Functions that need grid coordinates (kinematics, smoothing) use _infer_lat_lon() to pull latitude/longitude from:

  1. data.metpy.latitude / data.metpy.longitude (MetPy accessor)
  2. xarray coordinate names: latitude, lat, longitude, lon

Results are re-wrapped via _wrap_result_like() to preserve DataArray coordinates and dimensions.

Fallback paths

When a feature requires a library that metrust does not reimplement:

  • Natural neighbor interpolation: delegates to scipy.interpolate.
  • cross_section: delegates to MetPy's cross_section() if available.

7. Adding a New Function End-to-End

Step 1: Rust implementation

Write the core function in the appropriate metrust submodule. All inputs and outputs are plain f64 or &[f64]/Vec<f64>. No units, no Python types.

crates/metrust/src/calc/thermo.rs   (or wind.rs, kinematics.rs, etc.)
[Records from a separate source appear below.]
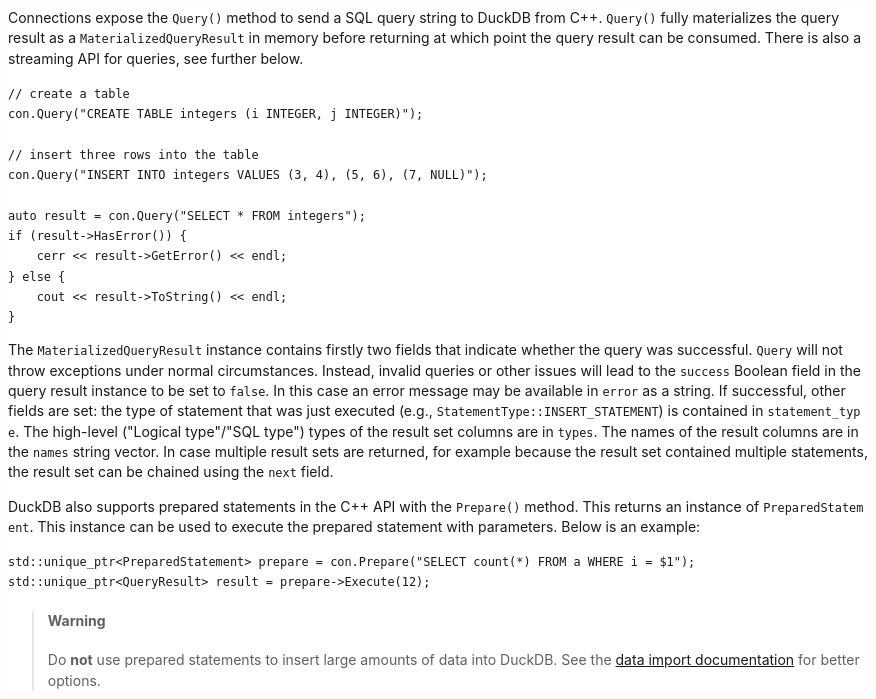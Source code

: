 Connections expose the `Query()` method to send a SQL query string to
DuckDB from C++. `Query()` fully materializes the query result as a
`MaterializedQueryResult` in memory before returning at which point the
query result can be consumed. There is also a streaming API for queries,
see further below.

    // create a table
    con.Query("CREATE TABLE integers (i INTEGER, j INTEGER)");

    // insert three rows into the table
    con.Query("INSERT INTO integers VALUES (3, 4), (5, 6), (7, NULL)");

    auto result = con.Query("SELECT * FROM integers");
    if (result->HasError()) {
        cerr << result->GetError() << endl;
    } else {
        cout << result->ToString() << endl;
    }

The `MaterializedQueryResult` instance contains firstly two fields that
indicate whether the query was successful. `Query` will not throw
exceptions under normal circumstances. Instead, invalid queries or other
issues will lead to the `success` Boolean field in the query result
instance to be set to `false`. In this case an error message may be
available in `error` as a string. If successful, other fields are set:
the type of statement that was just executed (e.g.,
`StatementType::INSERT_STATEMENT`) is contained in `statement_type`. The
high-level ("Logical type"/"SQL type") types of the result set columns
are in `types`. The names of the result columns are in the `names`
string vector. In case multiple result sets are returned, for example
because the result set contained multiple statements, the result set can
be chained using the `next` field.

DuckDB also supports prepared statements in the C++ API with the
`Prepare()` method. This returns an instance of `PreparedStatement`.
This instance can be used to execute the prepared statement with
parameters. Below is an example:

    std::unique_ptr<PreparedStatement> prepare = con.Prepare("SELECT count(*) FROM a WHERE i = $1");
    std::unique_ptr<QueryResult> result = prepare->Execute(12);

>      
>
>       
>
>      
>
> #### Warning
>
> Do **not** use prepared statements to insert large amounts of data
> into DuckDB. See the [data import
> documentation](/docs/stable/data/overview.html) for better options.
>
>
Re-export it from crates/metrust/src/calc/mod.rs:

pub use thermo::my_new_function;

Step 2: PyO3 binding

Add the #[pyfunction] in the corresponding src/py_*.rs file. For scalar functions:

#[pyfunction]
fn my_new_function(py: Python, pressure: f64, temperature: f64) -> f64 {
    let _ = py;
    metrust::calc::thermo::my_new_function(pressure, temperature)
}

For an array variant (optional but recommended for performance):

#[pyfunction]
fn my_new_function_array<'py>(
    py: Python<'py>,
    pressure: PyReadonlyArray1<f64>,
    temperature: PyReadonlyArray1<f64>,
) -> PyResult<Bound<'py, PyArray1<f64>>> {
    let p = pressure.as_slice()?;
    let t = temperature.as_slice()?;
    let result: Vec<f64> = py.allow_threads(|| {
        p.par_iter().zip(t.par_iter())
            .map(|(&p, &t)| metrust::calc::thermo::my_new_function(p, t))
            .collect()
    });
    Ok(result.into_pyarray(py))
}

Register both in the register() function:

parent.add_function(wrap_pyfunction!(my_new_function, parent)?)?;
parent.add_function(wrap_pyfunction!(my_new_function_array, parent)?)?;

Step 3: Python wrapper

Add a user-facing function in python/metrust/calc/__init__.py:

def my_new_function(pressure, temperature):
    """One-line description.

    Parameters
    ----------
    pressure : Quantity (pressure)
    temperature : Quantity (temperature)

    Returns
    -------
    Quantity (K)
    """
    vals, shape, is_arr = _prep(
        _strip(pressure, "hPa"),
        _strip(temperature, "degC"),
    )
    if is_arr:
        result = np.asarray(
            _calc.my_new_function_array(vals[0], vals[1])
        ).reshape(shape)
    else:
        result = _calc.my_new_function(vals[0], vals[1])
    return result * units.K

Step 4: Export

Add "my_new_function" to the __all__ list at the bottom of python/metrust/calc/__init__.py.

Step 5: Tests

Add verification tests in tests/verify_thermo.py (or the appropriate verify_*.py file), comparing results against MetPy's output.